> _Work to complete_: Report every line of the records that contains the word "mathrm".
○ ○ ○ ○
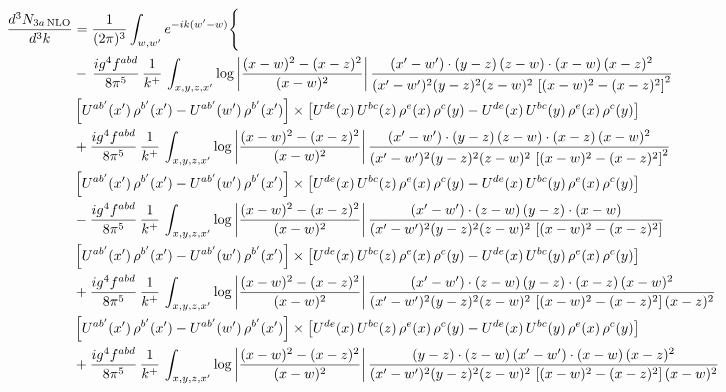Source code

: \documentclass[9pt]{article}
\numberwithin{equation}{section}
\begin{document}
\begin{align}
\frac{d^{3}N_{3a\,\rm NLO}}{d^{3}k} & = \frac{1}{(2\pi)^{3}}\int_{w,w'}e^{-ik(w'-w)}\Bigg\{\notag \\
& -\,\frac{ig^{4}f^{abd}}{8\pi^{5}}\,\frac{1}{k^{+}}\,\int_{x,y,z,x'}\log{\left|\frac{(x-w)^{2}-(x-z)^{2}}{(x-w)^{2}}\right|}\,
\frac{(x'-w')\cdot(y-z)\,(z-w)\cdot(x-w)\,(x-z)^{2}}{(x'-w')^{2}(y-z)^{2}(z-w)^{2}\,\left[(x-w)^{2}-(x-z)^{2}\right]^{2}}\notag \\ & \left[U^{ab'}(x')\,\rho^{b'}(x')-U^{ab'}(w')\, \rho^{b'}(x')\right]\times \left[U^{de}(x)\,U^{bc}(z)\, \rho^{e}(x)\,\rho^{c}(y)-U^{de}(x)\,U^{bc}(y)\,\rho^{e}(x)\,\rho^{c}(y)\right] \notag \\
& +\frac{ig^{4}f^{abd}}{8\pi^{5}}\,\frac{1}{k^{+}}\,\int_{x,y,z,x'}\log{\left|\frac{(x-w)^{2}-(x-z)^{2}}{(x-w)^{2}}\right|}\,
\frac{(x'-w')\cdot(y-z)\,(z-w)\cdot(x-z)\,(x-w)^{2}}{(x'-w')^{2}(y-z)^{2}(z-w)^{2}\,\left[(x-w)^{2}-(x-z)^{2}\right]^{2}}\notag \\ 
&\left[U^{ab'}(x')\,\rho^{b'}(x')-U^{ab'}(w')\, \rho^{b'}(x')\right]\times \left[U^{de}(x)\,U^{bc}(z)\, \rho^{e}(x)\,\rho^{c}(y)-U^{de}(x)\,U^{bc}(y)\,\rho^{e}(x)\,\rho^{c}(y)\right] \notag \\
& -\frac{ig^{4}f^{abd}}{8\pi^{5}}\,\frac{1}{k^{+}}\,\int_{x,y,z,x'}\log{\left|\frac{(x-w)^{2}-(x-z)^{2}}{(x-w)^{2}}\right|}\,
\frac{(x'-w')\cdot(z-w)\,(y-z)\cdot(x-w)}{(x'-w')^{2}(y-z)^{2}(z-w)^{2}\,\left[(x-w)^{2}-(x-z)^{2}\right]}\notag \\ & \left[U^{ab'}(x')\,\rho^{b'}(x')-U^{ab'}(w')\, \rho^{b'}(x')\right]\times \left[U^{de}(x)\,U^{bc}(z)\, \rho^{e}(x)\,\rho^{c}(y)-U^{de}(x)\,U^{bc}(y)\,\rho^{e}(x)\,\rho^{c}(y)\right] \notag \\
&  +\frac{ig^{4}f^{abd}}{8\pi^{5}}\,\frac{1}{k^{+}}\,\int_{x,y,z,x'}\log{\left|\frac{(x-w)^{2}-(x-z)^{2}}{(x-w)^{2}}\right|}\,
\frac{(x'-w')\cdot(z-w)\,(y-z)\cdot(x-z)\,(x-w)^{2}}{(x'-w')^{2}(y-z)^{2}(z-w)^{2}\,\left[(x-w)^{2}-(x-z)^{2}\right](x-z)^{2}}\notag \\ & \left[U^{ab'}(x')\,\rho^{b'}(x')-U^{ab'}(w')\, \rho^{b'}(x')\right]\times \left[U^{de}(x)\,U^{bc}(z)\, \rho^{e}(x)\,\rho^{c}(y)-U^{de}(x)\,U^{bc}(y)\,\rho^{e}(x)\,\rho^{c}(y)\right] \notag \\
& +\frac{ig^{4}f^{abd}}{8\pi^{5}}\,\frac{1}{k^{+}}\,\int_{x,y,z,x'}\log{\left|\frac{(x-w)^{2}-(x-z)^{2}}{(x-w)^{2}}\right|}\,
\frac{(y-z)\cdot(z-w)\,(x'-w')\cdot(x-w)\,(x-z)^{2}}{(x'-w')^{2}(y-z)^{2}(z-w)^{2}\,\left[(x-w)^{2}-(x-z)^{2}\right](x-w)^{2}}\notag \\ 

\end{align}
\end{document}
○ ○ ○ ○
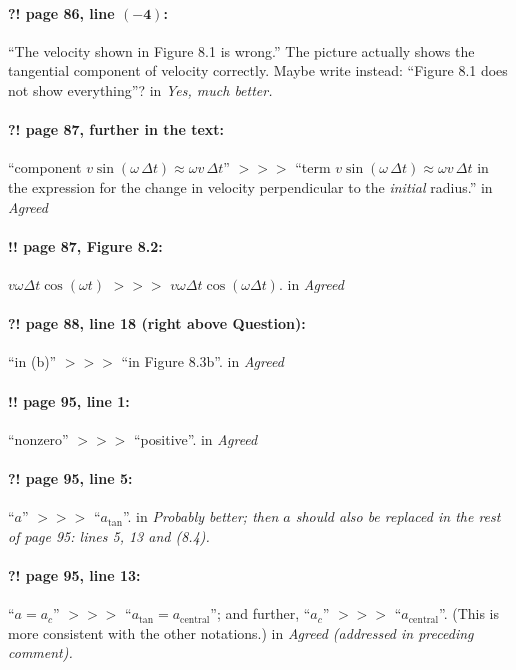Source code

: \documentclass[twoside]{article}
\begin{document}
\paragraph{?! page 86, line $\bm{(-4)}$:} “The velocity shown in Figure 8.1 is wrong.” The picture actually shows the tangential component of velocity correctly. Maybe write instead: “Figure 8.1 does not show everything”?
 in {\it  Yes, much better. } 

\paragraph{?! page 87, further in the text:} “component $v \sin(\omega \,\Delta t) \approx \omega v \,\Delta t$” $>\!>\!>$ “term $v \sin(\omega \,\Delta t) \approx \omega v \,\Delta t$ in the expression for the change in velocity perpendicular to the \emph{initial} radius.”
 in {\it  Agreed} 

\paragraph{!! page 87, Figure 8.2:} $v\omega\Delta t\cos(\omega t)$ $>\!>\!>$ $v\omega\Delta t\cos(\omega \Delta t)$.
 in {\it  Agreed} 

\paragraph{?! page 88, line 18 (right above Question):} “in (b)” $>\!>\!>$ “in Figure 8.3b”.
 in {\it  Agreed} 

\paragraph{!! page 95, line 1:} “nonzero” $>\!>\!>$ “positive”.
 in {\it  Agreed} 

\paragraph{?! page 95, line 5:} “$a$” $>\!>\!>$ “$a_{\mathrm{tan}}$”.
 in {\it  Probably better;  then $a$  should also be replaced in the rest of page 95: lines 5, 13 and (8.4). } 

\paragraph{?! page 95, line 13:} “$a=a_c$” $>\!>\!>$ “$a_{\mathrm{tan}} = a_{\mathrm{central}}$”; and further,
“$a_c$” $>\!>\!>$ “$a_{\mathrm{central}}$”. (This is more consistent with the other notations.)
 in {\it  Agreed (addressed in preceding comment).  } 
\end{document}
○ ○ ○ ○
> _Solution for this exercise_:
\paragraph{?! page 95, line 5:} “$a$” $>\!>\!>$ “$a_{\mathrm{tan}}$”.
\paragraph{?! page 95, line 13:} “$a=a_c$” $>\!>\!>$ “$a_{\mathrm{tan}} = a_{\mathrm{central}}$”; and further,
“$a_c$” $>\!>\!>$ “$a_{\mathrm{central}}$”. (This is more consistent with the other notations.)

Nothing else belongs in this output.